India’s Modi faces bellwether poll in poorest state
PATNA: Voting has started in Bihar, India’s poorest state, and for many of its 130 million people, one issue overshadows all others: money.
That’s what Prime Minister Narendra Modi’s Bharatiya Janata Party (BJP) hopes to capitalise on, wooing voters with economic incentives in a bid to win full control.
A win here, strategists say, could “energise” the BJP’s prospects in other key states heading into next year’s elections.
Hindu-majority Bihar, the country’s third most populous state — roughly equal to Mexico — is a bellwether battleground.
It remains the only state in the Hindi-speaking north where Modi’s Hindu nationalist party has never ruled alone.
For housewife Rajkumari Devi, feeding her three children depends on the daily wage her husband earns as a labourer in the Muzaffarpur district.
He takes home about 400 to 500 Indian rupees (around $5) on the days he does find work.

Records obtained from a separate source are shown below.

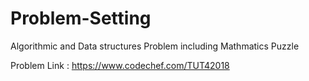 # Problem-Setting
Algorithmic and Data structures Problem including Mathmatics Puzzle
 
Problem Link : https://www.codechef.com/TUT42018 
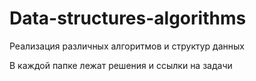 # Data-structures-algorithms
Реализация различных алгоритмов и структур данных

В каждой папке лежат решения и ссылки на задачи
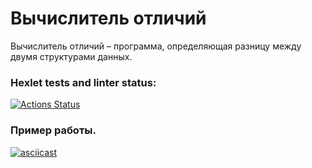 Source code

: # Вычислитель отличий

Вычислитель отличий – программа, определяющая разницу между двумя структурами данных.

### Hexlet tests and linter status:
[![Actions Status](https://github.com/Someloseyouth/java-project-71/actions/workflows/hexlet-check.yml/badge.svg)](https://github.com/Someloseyouth/java-project-71/actions)

### Пример работы.
[![asciicast](https://asciinema.org/a/3YG8r9LVf9GYfjzQJVNWuVwmv.svg)](https://asciinema.org/a/3YG8r9LVf9GYfjzQJVNWuVwmv)



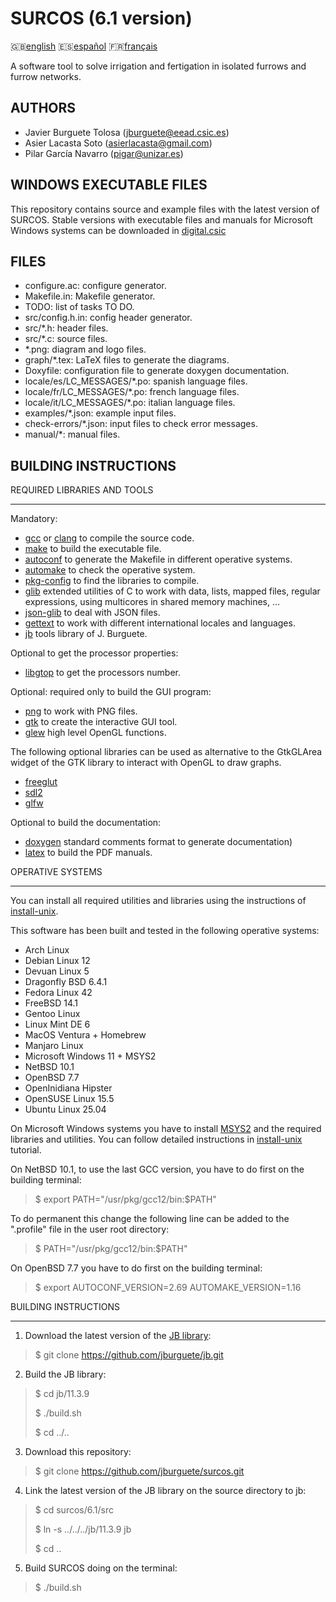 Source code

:SURCOS (6.1 version)
====================

:gb:[english](README.md) :es:[español](README.es.md)
:fr:[français](README.fr.md)

A software tool to solve irrigation and fertigation in isolated furrows and
furrow networks.

AUTHORS
-------

* Javier Burguete Tolosa (jburguete@eead.csic.es)
* Asier Lacasta Soto (asierlacasta@gmail.com)
* Pilar García Navarro (pigar@unizar.es)

WINDOWS EXECUTABLE FILES
------------------------

This repository contains source and example files with the latest version of 
SURCOS. Stable versions with executable files and manuals for Microsoft Windows 
systems can be downloaded in 
[digital.csic](http://hdl.handle.net/10261/75830)

FILES
-----

* configure.ac: configure generator.
* Makefile.in: Makefile generator.
* TODO: list of tasks TO DO.
* src/config.h.in: config header generator.
* src/\*.h: header files.
* src/\*.c: source files.
* \*.png: diagram and logo files.
* graph/\*.tex: LaTeX files to generate the diagrams.
* Doxyfile: configuration file to generate doxygen documentation.
* locale/es/LC\_MESSAGES/\*.po: spanish language files.
* locale/fr/LC\_MESSAGES/\*.po: french language files.
* locale/it/LC\_MESSAGES/\*.po: italian language files.
* examples/\*.json: example input files.
* check-errors/\*.json: input files to check error messages.
* manual/\*: manual files.

BUILDING INSTRUCTIONS
---------------------

REQUIRED LIBRARIES AND TOOLS
____________________________

Mandatory:
* [gcc](https://gcc.gnu.org) or [clang](https://clang.llvm.org) to compile the
  source code.
* [make](https://www.gnu.org/software/make) to build the executable file.
* [autoconf](https://www.gnu.org/software/autoconf) to generate the Makefile in
  different operative systems.
* [automake](https://www.gnu.org/software/automake) to check the operative
  system.
* [pkg-config](https://www.freedesktop.org/wiki/Software/pkg-config) to find the
  libraries to compile.
* [glib](https://developer.gnome.org/glib) extended utilities of C to work with
  data, lists, mapped files, regular expressions, using multicores in shared
  memory machines, ...
* [json-glib](https://gitlab.gnome.org/GNOME/json-glib) to deal with JSON files.
* [gettext](https://www.gnu.org/software/gettext) to work with different
  international locales and languages.
* [jb](https://github.com/jburguete/jb.git) tools library of J. Burguete.

Optional to get the processor properties:
* [libgtop](https://github.com/GNOME/libgtop) to get the processors number.

Optional: required only to build the GUI program:
* [png](http://libpng.sourceforge.net) to work with PNG files.
* [gtk](https://www.gtk.org) to create the interactive GUI tool.
* [glew](https://glew.sourceforge.net) high level OpenGL functions.

The following optional libraries can be used as alternative to the GtkGLArea
widget of the GTK library to interact with OpenGL to draw graphs.
* [freeglut](https://freeglut.sourceforge.net)
* [sdl2](https://www.libsdl.org)
* [glfw](https://www.glfw.org)

Optional to build the documentation:
* [doxygen](https://www.doxygen.nl) standard comments format to
  generate documentation)
* [latex](https://www.latex-project.org) to build the PDF manuals.

OPERATIVE SYSTEMS
_________________

You can install all required utilities and libraries using the instructions of
[install-unix](https://github.com/jburguete/install-unix).

This software has been built and tested in the following operative systems:
* Arch Linux
* Debian Linux 12
* Devuan Linux 5
* Dragonfly BSD 6.4.1
* Fedora Linux 42
* FreeBSD 14.1
* Gentoo Linux
* Linux Mint DE 6
* MacOS Ventura + Homebrew
* Manjaro Linux
* Microsoft Windows 11 + MSYS2
* NetBSD 10.1
* OpenBSD 7.7
* OpenInidiana Hipster
* OpenSUSE Linux 15.5
* Ubuntu Linux 25.04 

On Microsoft Windows systems you have to install
[MSYS2](http://sourceforge.net/projects/msys2) and the required
libraries and utilities. You can follow detailed instructions in
[install-unix](https://github.com/jburguete/install-unix/blob/master/tutorial.pdf)
tutorial.

On NetBSD 10.1, to use the last GCC version, you have to do first on the
building terminal:
> $ export PATH="/usr/pkg/gcc12/bin:$PATH"

To do permanent this change the following line can be added to the ".profile"
file in the user root directory:
> $ PATH="/usr/pkg/gcc12/bin:$PATH"

On OpenBSD 7.7 you have to do first on the building terminal:
> $ export AUTOCONF\_VERSION=2.69 AUTOMAKE\_VERSION=1.16

BUILDING INSTRUCTIONS
_____________________

1. Download the latest version of the
  [JB library](https://github.com/jburguete/jb):
> $ git clone https://github.com/jburguete/jb.git

2. Build the JB library:
> $ cd jb/11.3.9
>
> $ ./build.sh
>
> $ cd ../..

3. Download this repository:
> $ git clone https://github.com/jburguete/surcos.git

4. Link the latest version of the JB library on the source directory to jb:
> $ cd surcos/6.1/src
>
> $ ln -s ../../../jb/11.3.9 jb
>
> $ cd ..

5. Build SURCOS doing on the terminal:
> $ ./build.sh
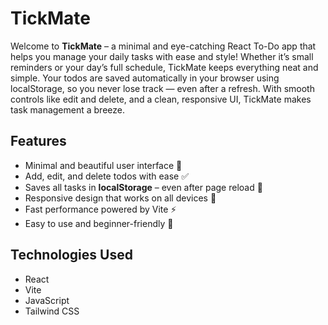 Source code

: # TickMate  
Welcome to **TickMate** – a minimal and eye-catching React To-Do app that helps you manage your daily tasks with ease and style! Whether it’s small reminders or your day’s full schedule, TickMate keeps everything neat and simple. Your todos are saved automatically in your browser using localStorage, so you never lose track — even after a refresh. With smooth controls like edit and delete, and a clean, responsive UI, TickMate makes task management a breeze.

## Features
- Minimal and beautiful user interface 🎨  
- Add, edit, and delete todos with ease ✅  
- Saves all tasks in **localStorage** – even after page reload 💾  
- Responsive design that works on all devices 📱  
- Fast performance powered by Vite ⚡  
- Easy to use and beginner-friendly 👶  

## Technologies Used
- React  
- Vite  
- JavaScript  
- Tailwind CSS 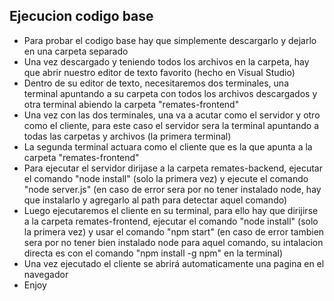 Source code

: ## Ejecucion codigo base
- Para probar el codigo base hay que simplemente descargarlo y dejarlo en una carpeta separado
- Una vez descargado y teniendo todos los archivos en la carpeta, hay que abrir nuestro editor de texto favorito (hecho en Visual Studio)
- Dentro de su editor de texto, necesitaremos dos terminales, una terminal apuntando a su carpeta con todos los archivos descargados y otra terminal abiendo la carpeta "remates-frontend"
- Una vez con las dos terminales, una va a acutar como el servidor y otro como el cliente, para este caso el servidor sera la terminal apuntando a todas las carpetas y archivos (la primera terminal)
- La segunda terminal actuara como el cliente que es la que apunta a la carpeta "remates-frontend"
- Para ejecutar el servidor dirijase a la carpeta remates-backend, ejecutar el comando "node install" (solo la primera vez) y ejecute el comando "node server.js" (en caso de error sera por no tener instalado node, hay que instalarlo y agregarlo al path para detectar aquel comando)
- Luego ejecutaremos el cliente en su terminal, para ello hay que dirijirse a la carpeta remates-frontend, ejecutar el comando "node install" (solo la primera vez) y usar el comando "npm start" (en caso de error tambien sera por no tener bien instalado node para aquel comando, su intalacion directa es con el comando "npm install -g npm" en la terminal)
- Una vez ejecutado el cliente se abrirá automaticamente una pagina en el navegador
- Enjoy
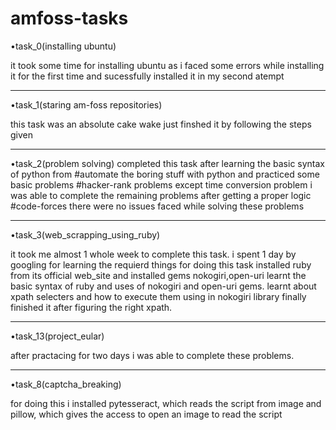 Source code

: # amfoss-tasks
•task_0(installing ubuntu)

it took some time for installing ubuntu as i faced some errors while installing it for the first time and sucessfully installed it in my second atempt

---------------------------------------------------------------------------------------------------------------------------------
•task_1(staring am-foss repositories)

this task was an absolute cake wake just finshed it by following the steps given  

---------------------------------------------------------------------------------------------------------------------------------
•task_2(problem solving)
completed this task after learning the basic syntax of python from  #automate the boring stuff with python and practiced some basic problems
#hacker-rank problems
except time conversion problem i was able to complete the remaining problems after getting a proper logic
#code-forces
there were no issues faced while solving these problems 

---------------------------------------------------------------------------------------------------------------------------------

•task_3(web_scrapping_using_ruby)

it took me almost 1 whole week to complete this task. i spent 1 day by googling for learning the requierd things for doing this task
installed ruby  from its official web_site and installed gems nokogiri,open-uri learnt the basic syntax of ruby and  uses of nokogiri and open-uri gems. learnt about xpath selecters and how to execute them using in nokogiri library finally finished it after figuring the right xpath.

---------------------------------------------------------------------------------------------------------------------------------

•task_13(project_eular)

after practacing for two days i was able to complete these problems.

---------------------------------------------------------------------------------------------------------------------------------

•task_8(captcha_breaking)

for doing this i installed pytesseract, which reads the script from image and pillow, which gives the access to open an image to read the script

 
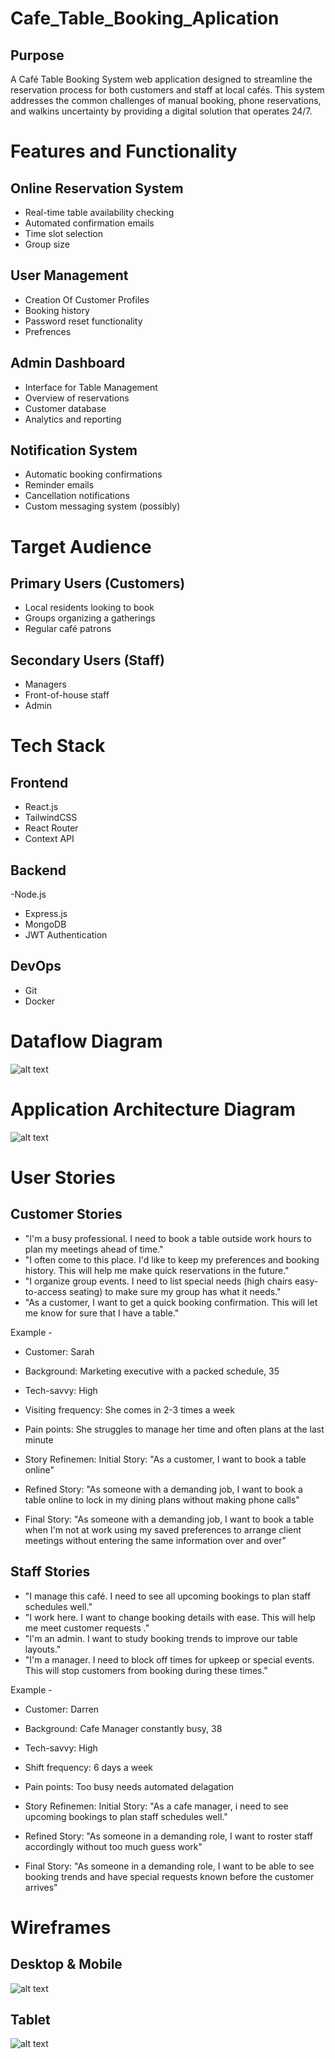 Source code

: # Cafe_Table_Booking_Aplication

## Purpose 

 A Café Table Booking System web application designed to streamline the reservation process for both customers and staff at local cafés. 
 This system addresses the common challenges of manual booking, phone reservations, and walkins uncertainty by providing a digital solution that operates 24/7.

 # Features and Functionality

 ## Online Reservation System


- Real-time table availability checking
- Automated confirmation emails
- Time slot selection
- Group size


## User Management

- Creation Of Customer Profiles
- Booking history 
- Password reset functionality
- Prefrences


## Admin Dashboard

- Interface for Table Management 
- Overview of reservations
- Customer database
- Analytics and reporting


## Notification System

- Automatic booking confirmations
- Reminder emails
- Cancellation notifications
- Custom messaging system (possibly)


# Target Audience

## Primary Users (Customers)

- Local residents looking to book
 - Groups organizing a gatherings
- Regular café patrons


## Secondary Users (Staff)

- Managers
- Front-of-house staff
- Admin


# Tech Stack

## Frontend

- React.js
- TailwindCSS
- React Router
- Context API


## Backend

-Node.js
- Express.js
- MongoDB
- JWT Authentication


## DevOps

- Git
- Docker 

# Dataflow Diagram

![alt text](<Dataflow Diagram.png>)


# Application Architecture Diagram

![alt text](<Architecture Diagram.png>)

# User Stories 

## Customer Stories

- "I'm a busy professional. I need to book a table outside work hours to plan my meetings ahead of time."
- "I often come to this place. I'd like to keep my preferences and booking history. This will help me make quick reservations in the future."
- "I organize group events. I need to list special needs (high chairs easy-to-access seating) to make sure my group has what it needs."
- "As a customer, I want to get a quick booking confirmation. This will let me know for sure that I have a table."


 Example - 
- Customer: Sarah 
- Background: Marketing executive with a packed schedule, 35 
- Tech-savvy: High 
- Visiting frequency: She comes in 2-3 times a week 
- Pain points: She struggles to manage her time and often plans at the last minute 

- Story Refinemen: Initial Story: "As a customer, I want to book a table online" 
- Refined Story: "As someone with a demanding job, I want to book a table online to lock in my dining plans without making phone calls" 
- Final Story: "As someone with a demanding job, I want to book a table when I'm not at work using my saved preferences to arrange client meetings without entering the same information over and over" 

## Staff Stories

- "I manage this café. I need to see all upcoming bookings to plan staff schedules well."
- "I work here. I want to change booking details with ease. This will help me meet customer requests ."
- "I'm an admin. I want to study booking trends to improve our table layouts."
- "I'm a manager. I need to block off times for upkeep or special events. This will stop customers from booking during these times."

 Example - 
- Customer: Darren
- Background: Cafe Manager constantly busy, 38 
- Tech-savvy: High 
- Shift frequency: 6 days a week 
- Pain points: Too busy needs automated delagation

- Story Refinemen: Initial Story: "As a cafe manager, i need to see upcoming bookings to plan staff schedules well." 
- Refined Story: "As someone in a demanding role, I want to roster staff accordingly without too much guess work" 
- Final Story: "As someone in a demanding role, I want to be able to see booking trends and have special requests known before the customer arrives"

# Wireframes 

## Desktop & Mobile

![alt text](wireframesCafeApp.png)

## Tablet

![alt text](<Tablet WireframesCafeApp.png>)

“There is no stability,” said the 28-year-old, outside her modest one-room home overlooking agricultural land.
“There have been times when he has not had work for days — so we stretch the little money we have,” she added. “There is unemployment everywhere.”
Bihar ranks worst in India on poverty indicators, according to the government’s NITI Aayog policy think tank, with a GDP per capita of INR52,379, just ahead of a country like the Central African Republic.